12 June 2003 15:30 [Source: ICIS news]
SAO PAULO (CNI)--US agribusiness giant Monsanto remains
optimistic as the debate begins in Brazil over approval of
genetically modified (GM) organisms, a Monsanto spokesperson told
The Brazilian subsidiary of the US-based agribusiness company has been waiting for a decision from the judiciary regarding the approval of GM soy for more than a year, but is hopeful that the process will move ahead because of recent moves taken by the government.
Brazil's government will begin discussing a new law that could free up GM products, specifically, Monsanto's Roundup Ready soy, Lucio Mocsanyi told CNI.
The first meeting of lawmakers is scheduled for today and the law should be ready to be presented to Congress by the end of July.
"The new administration has taken big steps and Monsanto has been impressed with the administration's speedy response to this issue," Mocsanyi added.
Earlier this year, President Luiz Inacio Lula da Silva issued a presidential decree that allowed production of GM soy through the end of the next planting season. This allowed planters who had illegally imported seeds from neighbouring Paraguay and Argentina to sell their soy legally.
Monsanto is in discussion with planters regarding the royalties that will be paid to Monsanto for the illegally planted seeds. The company estimates that 3.4m hectares of GM soy were planted illegally in Brazil last year. Payment will range from $15-66/hectare.
"The issue of royalties is close to being resolved," Mocsanyi added.
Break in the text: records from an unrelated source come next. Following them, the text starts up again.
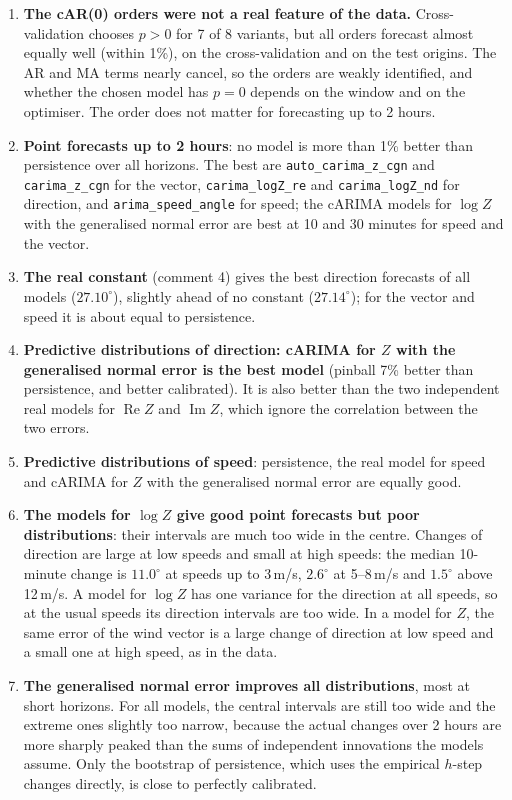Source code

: \documentclass[11pt,a4paper]{article}
\newcommand{\code}[1]{\texttt{#1}}
\newcommand{\1}{\mathbf{1}}
\renewcommand{\Re}{\operatorname{Re}}
\renewcommand{\Im}{\operatorname{Im}}
\begin{document}
\begin{enumerate}
  \item \textbf{The cAR(0) orders were not a real feature of the data.} Cross-validation chooses
    $p > 0$ for 7 of 8 variants, but all orders forecast almost equally well (within 1\%), on the
    cross-validation and on the test origins. The AR and MA terms nearly cancel, so the orders are
    weakly identified, and whether the chosen model has $p = 0$ depends on the window and on the
    optimiser. The order does not matter for forecasting up to 2 hours.
  \item \textbf{Point forecasts up to 2 hours}: no model is more than 1\% better than persistence
    over all horizons. The best are \code{auto\_carima\_z\_cgn} and \code{carima\_z\_cgn} for the
    vector, \code{carima\_logZ\_re} and \code{carima\_logZ\_nd} for direction, and
    \code{arima\_speed\_angle} for speed; the cARIMA models for $\log Z$ with the generalised normal
    error are best at 10 and 30 minutes for speed and the vector.
  \item \textbf{The real constant} (comment 4) gives the best direction forecasts of all models
    ($27.10^\circ$), slightly ahead of no constant ($27.14^\circ$); for the vector and speed it is
    about equal to persistence.
  \item \textbf{Predictive distributions of direction: cARIMA for $Z$ with the generalised normal
    error is the best model} (pinball 7\% better than persistence, and better calibrated). It is
    also better than the two independent real models for $\Re Z$ and $\Im Z$, which ignore the
    correlation between the two errors.
  \item \textbf{Predictive distributions of speed}: persistence, the real model for speed and
    cARIMA for $Z$ with the generalised normal error are equally good.
  \item \textbf{The models for $\log Z$ give good point forecasts but poor distributions}: their
    intervals are much too wide in the centre. Changes of direction are large at low speeds and
    small at high speeds: the median 10-minute change is $11.0^\circ$ at speeds up to 3\,m/s,
    $2.6^\circ$ at 5--8\,m/s and $1.5^\circ$ above 12\,m/s. A model for $\log Z$ has one variance for
    the direction at all speeds, so at the usual speeds its direction intervals are too wide. In a
    model for $Z$, the same error of the wind vector is a large change of direction at low speed and
    a small one at high speed, as in the data.
  \item \textbf{The generalised normal error improves all distributions}, most at short
    horizons. For all models, the central intervals are still too wide and the extreme ones
    slightly too narrow, because the actual changes over 2 hours are more sharply peaked than the
    sums of independent innovations the models assume. Only the bootstrap of persistence, which uses
    the empirical $h$-step changes directly, is close to perfectly calibrated.
\end{enumerate}
\end{document}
Earlier this week, the chairman of Monsanto's board of directors, Frank AtLee visited Brazil, and he met with Brazil's Development Minister Luiz Furlan to discuss the future of Brazilian agriculture.
Monsanto is awaiting a decision about GM soy to move ahead with a $250m (Euro213m) expansion in its Roundup Ready plant in Camacari, Bahia.
Monsanto's worldwide headquarters are located in St Louis, Missouri and the company's Brazilian headquarters are in Sao Paulo.